To start at the beginning, it is Jews who are the extant aboriginal people of the territory that includes Israel, Judea, Samaria and parts of present-day Jordan. And it is the Arabs who are the invaders, conquerors and occupiers.

There were Canaanites who inhabited the land before the Jews settled there, but they are long gone. Amazingly, the Jewish people haven’t vanish, despite Jew-hatred, pogroms and massacres of Jews recurring through history.
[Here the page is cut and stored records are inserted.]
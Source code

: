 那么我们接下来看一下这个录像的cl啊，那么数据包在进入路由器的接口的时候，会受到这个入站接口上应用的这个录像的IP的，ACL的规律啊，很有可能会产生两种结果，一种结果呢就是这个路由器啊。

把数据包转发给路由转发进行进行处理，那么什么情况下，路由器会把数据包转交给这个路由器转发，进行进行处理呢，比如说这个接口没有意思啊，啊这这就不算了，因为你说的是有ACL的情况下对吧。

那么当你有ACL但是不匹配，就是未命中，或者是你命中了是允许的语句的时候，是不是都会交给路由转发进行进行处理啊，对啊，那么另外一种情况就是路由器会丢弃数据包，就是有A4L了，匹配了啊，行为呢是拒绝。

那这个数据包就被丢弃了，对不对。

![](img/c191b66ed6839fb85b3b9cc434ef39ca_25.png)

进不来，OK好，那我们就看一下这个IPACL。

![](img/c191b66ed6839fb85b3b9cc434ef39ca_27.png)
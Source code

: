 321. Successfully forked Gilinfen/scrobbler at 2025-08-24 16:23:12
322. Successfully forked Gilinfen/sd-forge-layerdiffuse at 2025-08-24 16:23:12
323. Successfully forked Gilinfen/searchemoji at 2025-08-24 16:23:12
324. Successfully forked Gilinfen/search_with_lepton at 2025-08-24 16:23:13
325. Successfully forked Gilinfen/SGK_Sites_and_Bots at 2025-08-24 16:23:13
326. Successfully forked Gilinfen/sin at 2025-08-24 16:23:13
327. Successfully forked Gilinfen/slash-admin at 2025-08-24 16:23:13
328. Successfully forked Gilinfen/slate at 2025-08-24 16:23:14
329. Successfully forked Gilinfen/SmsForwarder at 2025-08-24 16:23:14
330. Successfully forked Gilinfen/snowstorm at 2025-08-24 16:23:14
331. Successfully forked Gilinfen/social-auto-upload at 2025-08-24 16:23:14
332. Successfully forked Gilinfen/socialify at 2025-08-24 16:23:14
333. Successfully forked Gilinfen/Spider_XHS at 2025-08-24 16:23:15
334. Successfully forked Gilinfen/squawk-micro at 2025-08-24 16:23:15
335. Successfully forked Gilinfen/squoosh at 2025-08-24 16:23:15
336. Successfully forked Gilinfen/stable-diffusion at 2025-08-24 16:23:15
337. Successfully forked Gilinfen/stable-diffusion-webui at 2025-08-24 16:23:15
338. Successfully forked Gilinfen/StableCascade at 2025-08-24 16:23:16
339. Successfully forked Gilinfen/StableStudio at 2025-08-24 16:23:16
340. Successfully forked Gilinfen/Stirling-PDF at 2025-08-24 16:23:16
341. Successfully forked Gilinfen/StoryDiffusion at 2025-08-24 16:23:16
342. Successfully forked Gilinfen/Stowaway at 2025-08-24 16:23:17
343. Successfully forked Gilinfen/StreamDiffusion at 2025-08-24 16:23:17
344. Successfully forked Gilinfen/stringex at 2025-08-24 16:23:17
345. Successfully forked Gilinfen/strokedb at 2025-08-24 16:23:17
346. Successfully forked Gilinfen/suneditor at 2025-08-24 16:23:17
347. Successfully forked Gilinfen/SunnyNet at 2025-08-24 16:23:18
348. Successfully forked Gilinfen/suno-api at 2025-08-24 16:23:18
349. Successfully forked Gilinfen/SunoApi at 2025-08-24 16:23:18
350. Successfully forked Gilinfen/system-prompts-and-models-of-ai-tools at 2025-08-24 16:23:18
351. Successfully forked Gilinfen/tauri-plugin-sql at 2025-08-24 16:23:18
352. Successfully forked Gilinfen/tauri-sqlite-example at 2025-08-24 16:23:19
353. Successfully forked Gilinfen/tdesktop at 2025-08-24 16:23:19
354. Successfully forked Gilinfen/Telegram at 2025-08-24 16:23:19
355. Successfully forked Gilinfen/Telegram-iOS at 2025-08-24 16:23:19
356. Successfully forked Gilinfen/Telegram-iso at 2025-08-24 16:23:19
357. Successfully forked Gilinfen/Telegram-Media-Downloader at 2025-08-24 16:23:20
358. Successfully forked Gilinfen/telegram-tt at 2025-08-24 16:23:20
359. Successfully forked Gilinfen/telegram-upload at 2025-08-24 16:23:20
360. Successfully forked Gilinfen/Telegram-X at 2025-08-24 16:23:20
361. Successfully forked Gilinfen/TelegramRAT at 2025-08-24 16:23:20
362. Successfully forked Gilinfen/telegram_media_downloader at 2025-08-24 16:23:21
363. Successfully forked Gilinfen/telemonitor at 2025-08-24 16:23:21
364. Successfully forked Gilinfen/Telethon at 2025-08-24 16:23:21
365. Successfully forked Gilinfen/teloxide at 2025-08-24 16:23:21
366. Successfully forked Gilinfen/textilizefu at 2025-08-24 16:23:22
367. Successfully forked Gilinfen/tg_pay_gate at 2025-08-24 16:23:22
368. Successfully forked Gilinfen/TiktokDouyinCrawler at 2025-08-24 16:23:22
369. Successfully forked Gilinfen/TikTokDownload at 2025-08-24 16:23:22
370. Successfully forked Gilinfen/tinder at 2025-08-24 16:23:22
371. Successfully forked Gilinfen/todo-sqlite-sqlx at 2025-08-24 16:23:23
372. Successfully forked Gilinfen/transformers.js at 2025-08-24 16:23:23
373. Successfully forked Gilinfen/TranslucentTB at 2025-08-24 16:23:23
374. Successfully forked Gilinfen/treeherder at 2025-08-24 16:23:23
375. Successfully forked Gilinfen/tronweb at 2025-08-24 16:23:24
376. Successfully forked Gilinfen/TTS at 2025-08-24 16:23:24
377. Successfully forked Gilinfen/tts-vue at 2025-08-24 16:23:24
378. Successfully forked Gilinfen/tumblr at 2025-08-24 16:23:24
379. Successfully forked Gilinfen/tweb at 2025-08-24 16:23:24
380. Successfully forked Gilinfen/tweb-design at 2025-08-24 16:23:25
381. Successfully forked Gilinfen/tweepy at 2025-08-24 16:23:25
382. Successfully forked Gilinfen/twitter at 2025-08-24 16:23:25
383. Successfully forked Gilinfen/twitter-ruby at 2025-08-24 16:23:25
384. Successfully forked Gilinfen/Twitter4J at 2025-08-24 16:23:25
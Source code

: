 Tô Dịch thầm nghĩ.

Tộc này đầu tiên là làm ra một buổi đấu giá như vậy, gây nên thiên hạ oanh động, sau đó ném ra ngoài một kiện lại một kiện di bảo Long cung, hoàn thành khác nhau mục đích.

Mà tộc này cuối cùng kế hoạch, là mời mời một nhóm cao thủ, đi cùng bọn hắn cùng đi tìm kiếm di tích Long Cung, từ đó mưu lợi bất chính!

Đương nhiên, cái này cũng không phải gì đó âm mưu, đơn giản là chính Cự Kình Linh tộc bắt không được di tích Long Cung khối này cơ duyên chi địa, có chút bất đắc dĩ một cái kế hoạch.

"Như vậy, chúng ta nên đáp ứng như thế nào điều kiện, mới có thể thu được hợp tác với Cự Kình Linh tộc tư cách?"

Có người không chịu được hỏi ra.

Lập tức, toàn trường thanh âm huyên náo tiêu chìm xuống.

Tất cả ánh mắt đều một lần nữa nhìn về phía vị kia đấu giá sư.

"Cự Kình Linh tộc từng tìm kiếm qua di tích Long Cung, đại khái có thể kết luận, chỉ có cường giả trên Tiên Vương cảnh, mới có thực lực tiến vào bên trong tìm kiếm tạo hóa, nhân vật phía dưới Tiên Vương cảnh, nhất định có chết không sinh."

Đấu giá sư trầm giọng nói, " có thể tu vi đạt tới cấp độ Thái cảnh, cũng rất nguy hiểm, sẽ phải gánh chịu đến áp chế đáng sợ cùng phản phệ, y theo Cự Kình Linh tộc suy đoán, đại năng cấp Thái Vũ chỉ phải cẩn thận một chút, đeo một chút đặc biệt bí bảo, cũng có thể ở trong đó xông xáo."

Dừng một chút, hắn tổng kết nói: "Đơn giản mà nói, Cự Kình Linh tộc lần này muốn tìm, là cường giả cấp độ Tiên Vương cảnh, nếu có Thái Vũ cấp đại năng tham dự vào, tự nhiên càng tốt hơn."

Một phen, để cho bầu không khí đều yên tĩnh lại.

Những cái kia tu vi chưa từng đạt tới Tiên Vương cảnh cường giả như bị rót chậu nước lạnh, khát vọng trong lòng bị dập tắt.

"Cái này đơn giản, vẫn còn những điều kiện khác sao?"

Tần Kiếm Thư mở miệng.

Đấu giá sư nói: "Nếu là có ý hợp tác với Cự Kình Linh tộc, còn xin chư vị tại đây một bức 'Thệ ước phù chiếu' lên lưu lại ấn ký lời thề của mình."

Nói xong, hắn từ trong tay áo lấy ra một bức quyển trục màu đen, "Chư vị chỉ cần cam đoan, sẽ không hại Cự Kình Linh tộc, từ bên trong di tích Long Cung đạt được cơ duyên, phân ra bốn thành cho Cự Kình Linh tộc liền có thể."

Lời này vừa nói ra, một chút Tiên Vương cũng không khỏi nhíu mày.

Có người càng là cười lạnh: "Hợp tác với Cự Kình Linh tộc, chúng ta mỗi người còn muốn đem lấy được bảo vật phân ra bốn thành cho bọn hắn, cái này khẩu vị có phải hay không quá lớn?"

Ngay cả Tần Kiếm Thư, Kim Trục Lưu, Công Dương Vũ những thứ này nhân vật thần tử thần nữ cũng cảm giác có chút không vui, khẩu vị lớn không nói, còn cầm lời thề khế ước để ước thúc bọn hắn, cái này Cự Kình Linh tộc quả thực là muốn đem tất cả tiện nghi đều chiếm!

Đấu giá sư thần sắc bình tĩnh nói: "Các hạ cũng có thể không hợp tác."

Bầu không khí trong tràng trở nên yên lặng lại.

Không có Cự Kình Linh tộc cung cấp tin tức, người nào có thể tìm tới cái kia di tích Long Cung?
What defines Jewish indigenousness is the consistency of modern Jews with their ancestors of thousands of years ago. They live in a country with the same name as that which existed in 1312 BCE. Today’s Israelis speak the same language that was spoken by Jews in that land more than 3,000 years ago. They chant from the same biblical texts that their ancestors did millennia past. Their Jewish law is derived from that found in the Talmud, a set of oral laws that was written down about 2,500 years ago. Their Temple, which was destroyed by invaders twice, can be archaeologically located in Jerusalem. And Jerusalem was founded by their biblical King David; the city stands as the centre of Jewish sovereignty, as it did when King David ruled the Jews. The Jewish people established a distinct civilization in their ancient homeland approximately 3,500 years ago, and the roots of that civilization are still much of the source of Jewish life in Israel.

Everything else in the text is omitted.